One woman has designed and built more than 80 houses on her own. He is only 25 years old and has no formal degree, but anything is possible online.
Katharina Dahringer’s designs will never have human inhabitants, but real people pay her to build them – in the virtual world of “The Sims”. He has played the game since he was a child, but he never dreamed that he could turn fake reality into real money.
Dahringer, from the city of Bruchsal in the German state of Baden-Wurttemberg, pays up to 250 euros ($ 297) per house and says his business is growing. Use the money to pay for your graduate studies.
“I’ve been playing ‘Sims’ since second grade with my best friend who showed it to me back then. It’s been a part of my life ever since,” she said. “It’s a significant extra income for my daily work, but I never would have thought I would make money.”
“The Sims” is a series of life simulation video games that have sold nearly 200 million copies worldwide, starting in 2016, when the game was introduced to the World Video Game Hall of Fame.
Dahringer said that even at an early age he spent time designing and creating things with his hands.
“I loved building and creating,” he said. “I built houses with cardboard boxes and duct tape and even designed furniture with wine corks and remnants of fabric.”
Her current business began when a friend started playing “Sims” on the social media platform Twitch in January 2020 and offered to build a house for the simulation. Other people saw the house and wanted hers, so Dahringer opened an Instagram account to share her designs.
By October 2020 it already had its first paying customers.
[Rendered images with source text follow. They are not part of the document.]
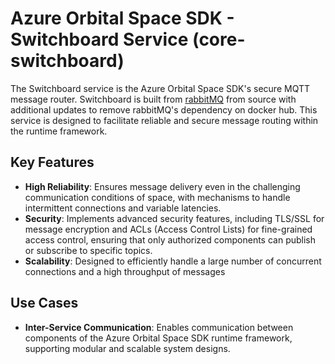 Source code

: # Azure Orbital Space SDK - Switchboard Service (core-switchboard)

The Switchboard service is the Azure Orbital Space SDK's secure MQTT message router. Switchboard is built from [rabbitMQ](https://github.com/rabbitmq/rabbitmq-server) from source with additional updates to remove rabbitMQ's dependency on docker hub. This service is designed to facilitate reliable and secure message routing within the runtime framework.

## Key Features

- **High Reliability**: Ensures message delivery even in the challenging communication conditions of space, with mechanisms to handle intermittent connections and variable latencies.
- **Security**: Implements advanced security features, including TLS/SSL for message encryption and ACLs (Access Control Lists) for fine-grained access control, ensuring that only authorized components can publish or subscribe to specific topics.
- **Scalability**: Designed to efficiently handle a large number of concurrent connections and a high throughput of messages

## Use Cases

- **Inter-Service Communication**: Enables communication between components of the Azure Orbital Space SDK runtime framework, supporting modular and scalable system designs.

<!-- TODO: Finish this documentation and provide links -->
A total of 80 virtual homes, villas, bars and cinemas have followed, earning up to 900 euros ($ 1,070) a month. And that number is on the rise, he said. One of his American customers offered him 50 euros ($ 59), he said.
Still, it’s a time-consuming job: Dahringer said it would take about 60 hours to finish a project.
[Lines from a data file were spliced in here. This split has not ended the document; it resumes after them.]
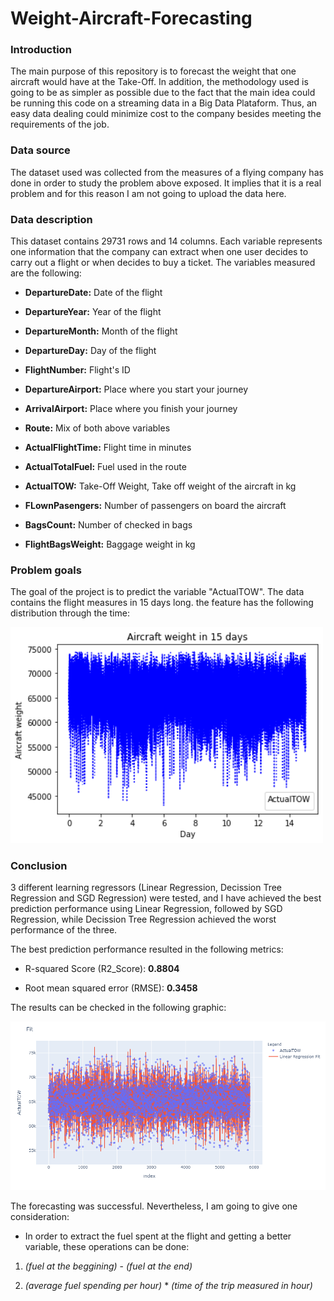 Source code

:# Weight-Aircraft-Forecasting

### Introduction

The main purpose of this repository is to forecast the weight that one aircraft would have at the Take-Off. In addition, the methodology used is going to be as simpler as possible due to the fact that the main idea could be running this code on a streaming data in a Big Data Plataform. Thus, an easy data dealing could minimize cost to the company besides meeting the requirements of the job.

### Data source

The dataset used was collected from the measures of a flying company has done in order to study the problem above exposed. It implies that it is a real problem and for this reason I am not going to upload the data here.

### Data description

This dataset contains 29731 rows and 14 columns. Each variable represents one information that the company can extract when one user decides to carry out a flight or when decides to buy a ticket. The variables measured are the following:

- **DepartureDate:** Date of the flight

- **DepartureYear:** Year of the flight

- **DepartureMonth:** Month of the flight

- **DepartureDay:** Day of the flight

- **FlightNumber:** Flight's ID

- **DepartureAirport:** Place where you start your journey

- **ArrivalAirport:** Place where you finish your journey

- **Route:** Mix of both above variables

- **ActualFlightTime:** Flight time in minutes

- **ActualTotalFuel:** Fuel used in the route

- **ActualTOW:** Take-Off Weight, Take off weight of the aircraft in kg

- **FLownPasengers:** Number of passengers on board the aircraft

- **BagsCount:** Number of checked in bags

- **FlightBagsWeight:** Baggage weight in kg


### Problem goals

The goal of the project is to predict the variable "ActualTOW". The data contains the flight measures in 15 days long. the feature has the following distribution through the time:

<img src = "Images/goals.png" width = 500>


### Conclusion

3 different learning regressors (Linear Regression, Decission Tree Regression and SGD Regression) were tested, and I have achieved the best prediction performance using Linear Regression, followed by SGD Regression, while Decission Tree Regression achieved the worst performance of the three.

The best prediction performance resulted in the following metrics:

- R-squared Score (R2_Score): **0.8804**

- Root mean squared error (RMSE): **0.3458**

The results can be checked in the following graphic:

<img src = "Images/conclusion.png" width = 1000>

The forecasting was successful. Nevertheless, I am going to give one consideration:

- In order to extract the fuel spent at the flight and getting a better variable, these operations can be done:

1. *(fuel at the beggining)* - *(fuel at the end)*

2. *(average fuel spending per hour)* * *(time of the trip measured in hour)*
“I spend 30 to 55 hours a week building ‘Sims’ houses. Currently, the hourly wage is still very low, but I’m getting faster and faster,” he said. “I hope my small business ‘Katesimblr’ continues to grow. For me it’s always important not only to build a house, but to build a real house where you feel comfortable and safe.”
Players can request live art concepts from Dahringer through the Patreon online platform.
He uses this platform and others to do cyberbullying crusades, which he said he experienced after starting his business.
“I have received very disturbing messages like‘ I hope you die miserably ’and‘ I hope you have cancer. ’I can’t understand how people can bring so much hatred and bitterness to their hearts,” he said.
Offline, in real life, Dahringer works in his own dream home, a brick building, where he can play “Sims” and build his company.
This story was provided to Newsweek by Zenger News.